At the root of computer vision is a heavy amount of math and probability. Theia contains various math functions implemented with a generic interface for ease of use.
Closed Form Polynomial Solver¶
Many problems in vision rely on solving a polynomial quickly. For small degrees (n <= 4) this can be done in closed form, making them exceptionally fast. We have implemented solvers for these cases.
- int SolveQuadraticReals(double a, double b, double c, double* roots)¶
- int SolveQuadratic(double a, double b, double c, std::complex<double>* roots)¶
Provides solutions to the equation \(a*x^2 + b*x + c = 0\)
- int SolveCubicReals(double a, double b, double c, double d, double* roots)¶
- int SolveCubic(double a, double b, double c, double d, std::complex<double>* roots)¶
Provides solutions to the equation \(a*x^3 + b*x^2 + c*x + d = 0\) using Cardano’s method.
- int SolveQuarticReals(double a, double b, double c, double d, double e, double* roots)¶
Generic Polynomial Solver¶
For polynomials of degree > 4 there are no easy closed-form solutions, making the problem of finding roots much more difficult. However, we have implemented several functions that will solve for polynomial roots. For all polynomials we require that the largest degree appears first and the smallest degree appears last in the input VectorXd.
- bool FindPolynomialRoots(const Eigen::VectorXd& polynomial, Eigen::VectorXd* real, Eigen::VectorXd* imaginary)¶
Roots are computed using the Companion Matrix with balancing to help improve the condition of the matrix system we solve. This is a reliable, stable method for computing roots but is most often the slowest method.
- bool FindRealPolynomialRoots(const Eigen::VectorXd& polynomial, Eigen::VectorXd* real)¶
Using the Companion Matrix method above, we return only the real roots of the polynomial.
- bool FindRealPolynomialRootsSturm(const Eigen::VectorXd& coeffs, Eigen::VectorXd* real_roots)¶
Real roots are bracketed within a boundary by analyzing Sturm sequences. Once a root has been isolated to a bound, an iterative solver is used to determine the actual root.
- double FindRealRootIterative(const Eigen::VectorXd& polynomial, const double x0, const double epsilon, const int max_iter)¶
Finds a single polynomials root iteratively based on the starting position \(x_0\) and guaranteed precision of epsilon.
- void GaussJordan(Eigen::MatrixBase<Derived>* input, int max_rows=99999)¶
Perform traditional Gauss-Jordan elimination on an Eigen3 matrix. If max_rows is specified, it will on perform Gauss-Jordan on the first max_rows number of rows. This is useful for problems where your system is extremely overdetermined and you do not need all rows to be solved.

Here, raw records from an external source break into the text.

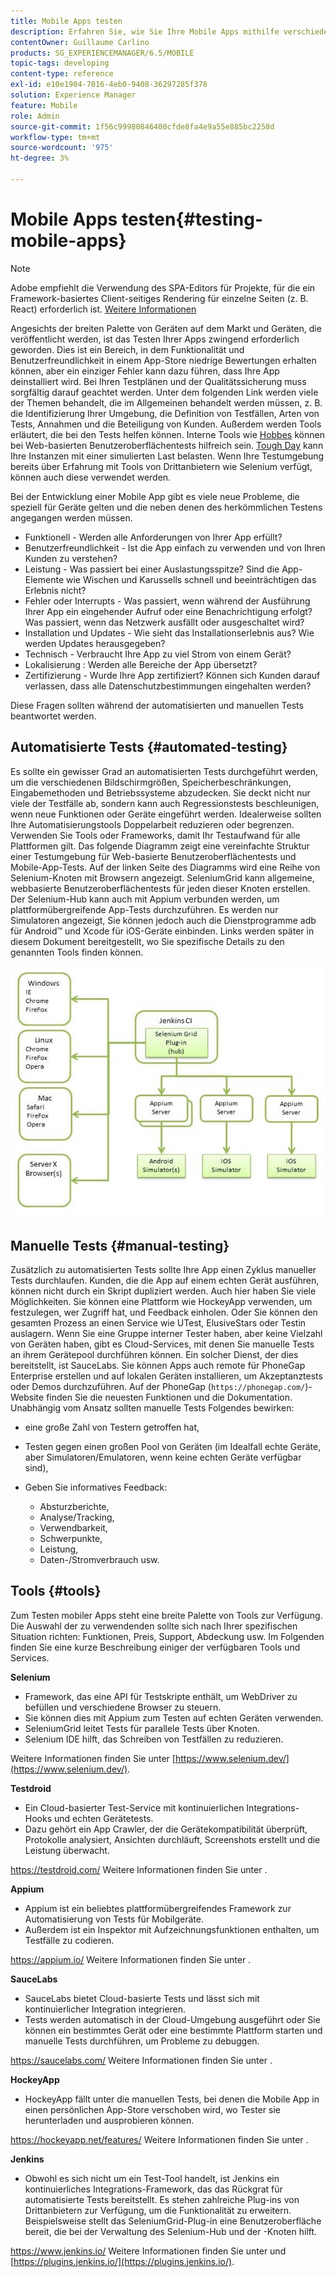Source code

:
 ```yaml
---
title: Mobile Apps testen
description: Erfahren Sie, wie Sie Ihre Mobile Apps mithilfe verschiedener Tools automatisieren oder manuell testen können.
contentOwner: Guillaume Carlino
products: SG_EXPERIENCEMANAGER/6.5/MOBILE
topic-tags: developing
content-type: reference
exl-id: e10e1904-7016-4eb0-9408-36297285f378
solution: Experience Manager
feature: Mobile
role: Admin
source-git-commit: 1f56c99980846400cfde8fa4e9a55e885bc2258d
workflow-type: tm+mt
source-wordcount: '975'
ht-degree: 3%

---
```


# Mobile Apps testen{#testing-mobile-apps}

>[!NOTE]
>
>Adobe empfiehlt die Verwendung des SPA-Editors für Projekte, für die ein Framework-basiertes Client-seitiges Rendering für einzelne Seiten (z. B. React) erforderlich ist. [Weitere Informationen](/help/sites-developing/spa-overview.md)

Angesichts der breiten Palette von Geräten auf dem Markt und Geräten, die veröffentlicht werden, ist das Testen Ihrer Apps zwingend erforderlich geworden. Dies ist ein Bereich, in dem Funktionalität und Benutzerfreundlichkeit in einem App-Store niedrige Bewertungen erhalten können, aber ein einziger Fehler kann dazu führen, dass Ihre App deinstalliert wird. Bei Ihren Testplänen und der Qualitätssicherung muss sorgfältig darauf geachtet werden. Unter dem folgenden Link werden viele der Themen behandelt, die im Allgemeinen behandelt werden müssen, z. B. die Identifizierung Ihrer Umgebung, die Definition von Testfällen, Arten von Tests, Annahmen und die Beteiligung von Kunden. Außerdem werden Tools erläutert, die bei den Tests helfen können. Interne Tools wie [Hobbes](/help/sites-developing/hobbes.md) können bei Web-basierten Benutzeroberflächentests hilfreich sein. [Tough Day](/help/sites-developing/tough-day.md) kann Ihre Instanzen mit einer simulierten Last belasten. Wenn Ihre Testumgebung bereits über Erfahrung mit Tools von Drittanbietern wie Selenium verfügt, können auch diese verwendet werden.

Bei der Entwicklung einer Mobile App gibt es viele neue Probleme, die speziell für Geräte gelten und die neben denen des herkömmlichen Testens angegangen werden müssen.

* Funktionell - Werden alle Anforderungen von Ihrer App erfüllt?
* Benutzerfreundlichkeit - Ist die App einfach zu verwenden und von Ihren Kunden zu verstehen?
* Leistung - Was passiert bei einer Auslastungsspitze? Sind die App-Elemente wie Wischen und Karussells schnell und beeinträchtigen das Erlebnis nicht?
* Fehler oder Interrupts - Was passiert, wenn während der Ausführung Ihrer App ein eingehender Aufruf oder eine Benachrichtigung erfolgt? Was passiert, wenn das Netzwerk ausfällt oder ausgeschaltet wird?
* Installation und Updates - Wie sieht das Installationserlebnis aus? Wie werden Updates herausgegeben?
* Technisch - Verbraucht Ihre App zu viel Strom von einem Gerät?
* Lokalisierung : Werden alle Bereiche der App übersetzt?
* Zertifizierung - Wurde Ihre App zertifiziert? Können sich Kunden darauf verlassen, dass alle Datenschutzbestimmungen eingehalten werden?

Diese Fragen sollten während der automatisierten und manuellen Tests beantwortet werden.

## Automatisierte Tests {#automated-testing}

Es sollte ein gewisser Grad an automatisierten Tests durchgeführt werden, um die verschiedenen Bildschirmgrößen, Speicherbeschränkungen, Eingabemethoden und Betriebssysteme abzudecken. Sie deckt nicht nur viele der Testfälle ab, sondern kann auch Regressionstests beschleunigen, wenn neue Funktionen oder Geräte eingeführt werden. Idealerweise sollten Ihre Automatisierungstools Doppelarbeit reduzieren oder begrenzen. Verwenden Sie Tools oder Frameworks, damit Ihr Testaufwand für alle Plattformen gilt. Das folgende Diagramm zeigt eine vereinfachte Struktur einer Testumgebung für Web-basierte Benutzeroberflächentests und Mobile-App-Tests. Auf der linken Seite des Diagramms wird eine Reihe von Selenium-Knoten mit Browsern angezeigt. SeleniumGrid kann allgemeine, webbasierte Benutzeroberflächentests für jeden dieser Knoten erstellen. Der Selenium-Hub kann auch mit Appium verbunden werden, um plattformübergreifende App-Tests durchzuführen. Es werden nur Simulatoren angezeigt, Sie können jedoch auch die Dienstprogramme adb für Android™ und Xcode für iOS-Geräte einbinden. Links werden später in diesem Dokument bereitgestellt, wo Sie spezifische Details zu den genannten Tools finden können.

![chlimage_1](assets/chlimage_1.jpeg)

## Manuelle Tests {#manual-testing}

Zusätzlich zu automatisierten Tests sollte Ihre App einen Zyklus manueller Tests durchlaufen. Kunden, die die App auf einem echten Gerät ausführen, können nicht durch ein Skript dupliziert werden. Auch hier haben Sie viele Möglichkeiten. Sie können eine Plattform wie HockeyApp verwenden, um festzulegen, wer Zugriff hat, und Feedback einholen. Oder Sie können den gesamten Prozess an einen Service wie UTest, ElusiveStars oder Testin auslagern. Wenn Sie eine Gruppe interner Tester haben, aber keine Vielzahl von Geräten haben, gibt es Cloud-Services, mit denen Sie manuelle Tests an ihrem Gerätepool durchführen können. Ein solcher Dienst, der dies bereitstellt, ist SauceLabs. Sie können Apps auch remote für PhoneGap Enterprise erstellen und auf lokalen Geräten installieren, um Akzeptanztests oder Demos durchzuführen. Auf der PhoneGap (`https://phonegap.com/`)-Website finden Sie die neuesten Funktionen und die Dokumentation. Unabhängig vom Ansatz sollten manuelle Tests Folgendes bewirken:

* eine große Zahl von Testern getroffen hat,
* Testen gegen einen großen Pool von Geräten (im Idealfall echte Geräte, aber Simulatoren/Emulatoren, wenn keine echten Geräte verfügbar sind),
* Geben Sie informatives Feedback:

   * Absturzberichte,
   * Analyse/Tracking,
   * Verwendbarkeit,
   * Schwerpunkte,
   * Leistung,
   * Daten-/Stromverbrauch usw.

## Tools {#tools}

Zum Testen mobiler Apps steht eine breite Palette von Tools zur Verfügung. Die Auswahl der zu verwendenden sollte sich nach Ihrer spezifischen Situation richten: Funktionen, Preis, Support, Abdeckung usw. Im Folgenden finden Sie eine kurze Beschreibung einiger der verfügbaren Tools und Services.

**Selenium**

* Framework, das eine API für Testskripte enthält, um WebDriver zu befüllen und verschiedene Browser zu steuern.
* Sie können dies mit Appium zum Testen auf echten Geräten verwenden.
* SeleniumGrid leitet Tests für parallele Tests über Knoten.
* Selenium IDE hilft, das Schreiben von Testfällen zu reduzieren.

Weitere Informationen finden Sie unter [https://www.selenium.dev/](https://www.selenium.dev/).

**Testdroid**

* Ein Cloud-basierter Test-Service mit kontinuierlichen Integrations-Hooks und echten Gerätetests.
* Dazu gehört ein App Crawler, der die Gerätekompatibilität überprüft, Protokolle analysiert, Ansichten durchläuft, Screenshots erstellt und die Leistung überwacht.

https://testdroid.com/ Weitere Informationen finden Sie unter [](https://testdroid.com/).

**Appium**

* Appium ist ein beliebtes plattformübergreifendes Framework zur Automatisierung von Tests für Mobilgeräte.
* Außerdem ist ein Inspektor mit Aufzeichnungsfunktionen enthalten, um Testfälle zu codieren.

https://appium.io/ Weitere Informationen finden Sie unter [](https://appium.io/).

**SauceLabs**

* SauceLabs bietet Cloud-basierte Tests und lässt sich mit kontinuierlicher Integration integrieren.
* Tests werden automatisch in der Cloud-Umgebung ausgeführt oder Sie können ein bestimmtes Gerät oder eine bestimmte Plattform starten und manuelle Tests durchführen, um Probleme zu debuggen.

https://saucelabs.com/ Weitere Informationen finden Sie unter [](https://saucelabs.com/).

<!-- **AppTestNow**

* An outsourcing service that tests your mobile apps.
* Included is a large pool of devices and offers a wide range of types of testing: performance, quality, functional, certification, localization, data consumption, and so on.

For more information, see [https://apptestnow.com/](https://apptestnow.com/). -->

**HockeyApp**

* HockeyApp fällt unter die manuellen Tests, bei denen die Mobile App in einen persönlichen App-Store verschoben wird, wo Tester sie herunterladen und ausprobieren können.

https://hockeyapp.net/features/ Weitere Informationen finden Sie unter [](https://hockeyapp.net/features/).

**Jenkins**

* Obwohl es sich nicht um ein Test-Tool handelt, ist Jenkins ein kontinuierliches Integrations-Framework, das das Rückgrat für automatisierte Tests bereitstellt. Es stehen zahlreiche Plug-ins von Drittanbietern zur Verfügung, um die Funktionalität zu erweitern. Beispielsweise stellt das SeleniumGrid-Plug-in eine Benutzeroberfläche bereit, die bei der Verwaltung des Selenium-Hub und der -Knoten hilft.

https://www.jenkins.io/ Weitere Informationen finden Sie unter [](https://www.jenkins.io/) und [https://plugins.jenkins.io/](https://plugins.jenkins.io/).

Sequential Probability Ratio Test¶
- double CalculateSPRTDecisionThreshold(double sigma, double epsilon, double time_compute_model_ratio=200.0, int num_models_verified=1)¶
sigma: Probability of rejecting a good model (Bernoulli parameter).
epsilon: Inlier ratio.
time_compute_model_ratio: Computing the model parameters from a sample takes the same time as verification of time_compute_model_ratio data points. Matas et. al. use 200.
num_model_verified: Number of models that are verified per sample.
Returns: The SPRT decision threshold based on the input parameters.
- bool SequentialProbabilityRatioTest(const std::vector<double>& residuals, double error_thresh, double sigma, double epsilon, double decision_threshold, int* num_tested_points, double* observed_inlier_ratio)¶
Modified version of Wald’s SPRT as [Matas] et. al. implement it in “Randomized RANSAC with Sequential Probability Ratio Test”. See the paper for more details.
residuals: Error residuals to use for SPRT analysis.
error_thresh: Error threshold for determining when Datum fits the model.
sigma: Probability of rejecting a good model.
epsilon: Inlier ratio.
decision_threshold: The decision threshold at which to terminate.
observed_inlier_ratio: Output parameter of inlier ratio tested.